Hartford Challenges Bond Obligations in Light of Byrd Amendment
Jan. 26, 2007
On December 21, 2006, Barnes/Richardson filed the lead case on behalf of Hartford Fire Insurance Company, a surety, challenging the enforceability of certain bond contracts in light of changes made to U.S. antidumping law by the Continuing Dumping and Subsidy Offset Act of 2000 (19 USC 1675c) —better known as the Byrd Amendment. Throughout the long history of antidumping law in the United States, Customs deposited monies collected as the result of an antidumping order into the general treasury. Customs had always collected this money as a way to protect revenue and to equalize the market in the face of an unfair trade practice and has always used the surety bond as the primary mechanism to ensure that these goals are fulfilled. Pursuant to the Byrd Amendment, however, monies collected pursuant to an antidumping order are not deposited in the general treasury, but are instead disbursed to domestic producers of the product which was the subject of the antidumping order.
It is Hartford’s position that the Byrd Amendment dramatically changed the nature of the relationship between the surety and Customs, which fills the role of obligee, and fundamentally altered the bond contract in such a way that any claims under that bond contract must be cancelled. Drawing from surety law, customs law, and general contract law, Hartford is proceeding with three main arguments.

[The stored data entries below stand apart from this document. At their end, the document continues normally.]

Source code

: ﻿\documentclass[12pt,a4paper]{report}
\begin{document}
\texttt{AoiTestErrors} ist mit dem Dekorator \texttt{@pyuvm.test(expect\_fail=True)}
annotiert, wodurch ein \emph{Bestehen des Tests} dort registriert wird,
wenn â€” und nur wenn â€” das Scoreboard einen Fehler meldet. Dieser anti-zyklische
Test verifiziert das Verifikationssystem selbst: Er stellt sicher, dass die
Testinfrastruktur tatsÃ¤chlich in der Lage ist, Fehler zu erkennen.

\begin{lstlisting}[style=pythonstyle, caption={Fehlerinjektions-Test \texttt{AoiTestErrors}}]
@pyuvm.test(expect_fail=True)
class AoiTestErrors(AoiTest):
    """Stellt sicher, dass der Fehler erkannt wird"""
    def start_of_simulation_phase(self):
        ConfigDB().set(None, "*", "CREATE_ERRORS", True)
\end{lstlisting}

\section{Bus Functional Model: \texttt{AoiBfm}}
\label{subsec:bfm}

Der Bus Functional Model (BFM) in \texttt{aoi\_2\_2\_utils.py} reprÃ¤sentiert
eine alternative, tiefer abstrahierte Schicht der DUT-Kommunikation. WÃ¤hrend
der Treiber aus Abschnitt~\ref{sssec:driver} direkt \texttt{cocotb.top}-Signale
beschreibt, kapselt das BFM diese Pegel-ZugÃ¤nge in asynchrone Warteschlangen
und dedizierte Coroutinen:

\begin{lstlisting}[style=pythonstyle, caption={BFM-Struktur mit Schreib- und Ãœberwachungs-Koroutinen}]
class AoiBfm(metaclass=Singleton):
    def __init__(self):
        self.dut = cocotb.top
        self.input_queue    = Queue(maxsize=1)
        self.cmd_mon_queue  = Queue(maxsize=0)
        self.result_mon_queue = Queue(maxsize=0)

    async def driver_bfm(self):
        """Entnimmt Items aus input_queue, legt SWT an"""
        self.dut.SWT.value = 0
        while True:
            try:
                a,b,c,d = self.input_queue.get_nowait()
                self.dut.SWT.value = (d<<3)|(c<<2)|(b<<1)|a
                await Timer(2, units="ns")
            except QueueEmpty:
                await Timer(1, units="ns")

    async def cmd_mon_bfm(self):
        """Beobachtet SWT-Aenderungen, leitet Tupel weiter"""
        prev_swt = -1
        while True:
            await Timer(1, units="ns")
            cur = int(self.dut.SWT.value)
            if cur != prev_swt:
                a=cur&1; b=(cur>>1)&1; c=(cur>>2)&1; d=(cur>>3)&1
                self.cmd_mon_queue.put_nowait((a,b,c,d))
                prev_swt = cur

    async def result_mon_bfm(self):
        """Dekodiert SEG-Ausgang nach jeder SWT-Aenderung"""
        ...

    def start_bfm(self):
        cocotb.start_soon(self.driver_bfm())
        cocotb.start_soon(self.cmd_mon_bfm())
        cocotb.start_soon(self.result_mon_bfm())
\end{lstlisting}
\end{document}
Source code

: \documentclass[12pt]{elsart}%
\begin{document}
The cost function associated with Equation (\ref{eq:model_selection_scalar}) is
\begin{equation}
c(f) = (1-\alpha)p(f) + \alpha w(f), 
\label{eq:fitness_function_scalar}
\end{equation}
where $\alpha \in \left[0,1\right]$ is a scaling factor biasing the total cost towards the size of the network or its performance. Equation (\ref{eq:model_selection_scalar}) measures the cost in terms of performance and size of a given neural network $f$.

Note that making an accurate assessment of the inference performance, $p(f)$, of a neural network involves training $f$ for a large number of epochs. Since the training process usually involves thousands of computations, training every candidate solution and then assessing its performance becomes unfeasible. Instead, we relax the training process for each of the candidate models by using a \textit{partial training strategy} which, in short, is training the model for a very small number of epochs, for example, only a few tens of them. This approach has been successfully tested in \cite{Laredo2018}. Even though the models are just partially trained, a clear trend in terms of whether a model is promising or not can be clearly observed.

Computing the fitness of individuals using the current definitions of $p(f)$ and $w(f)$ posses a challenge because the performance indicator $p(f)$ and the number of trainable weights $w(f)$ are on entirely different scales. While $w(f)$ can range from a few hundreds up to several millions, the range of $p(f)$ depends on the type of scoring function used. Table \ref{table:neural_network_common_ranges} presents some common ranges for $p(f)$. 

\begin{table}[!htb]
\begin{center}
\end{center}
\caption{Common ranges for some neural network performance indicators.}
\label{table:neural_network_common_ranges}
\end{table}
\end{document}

First, in light of the decision in Huaiyin Foreign Trade Corp. v. Worldwide Line, Inc., 322 F.3d 1369, 1380 (Fed. Cir. 2003), Hartford claims that the payments under the Byrd Amendment to domestic producers amount to compensation to those producers. Since the bond contract does not cover the payment of compensation to or subsidization of the domestic industry, the bond contract must be cancelled. Congress amended the antidumping law. However, the Customs bond was not changed to reflect the amendments.
Second, Hartford argues that the Byrd Amendment imposes the additional obligation on importers to subsidize the domestic industry beyond that which is necessary to equalize the market. When agreeing to the bond contract and the rights and responsibilities reflected in the language contained within its four corners, Hartford did not promise to fulfill the Byrd Amendment’s additional obligation—the bond’s language references neither this additional obligation nor does it refer in any way to payment to or for the benefit of the domestic industry. Since this additional obligation is not enumerated within the four corners of the bond contract, it does not form a part of the agreement and any claims made pursuant thereto must be cancelled.
Third, Hartford claims that Customs’ demand for payment under the bond contract to the domestic industry is a material alteration of the bond contract and must be cancelled. It is a general rule that a surety is discharged from its obligations under a bond contract if the bond is materially altered or changed without the surety’s knowledge or consent and where the alteration caused prejudice to the surety. Moreover, because of the Byrd Amendment the U.S. increased the risks to Hartford under the bond contract without seeking Hartford’s consent. When an obligee acts to increase the secondary obligor’s risk of loss without that secondary obligor’s express consent, the secondary obligor is discharged from its obligations under the bond contract.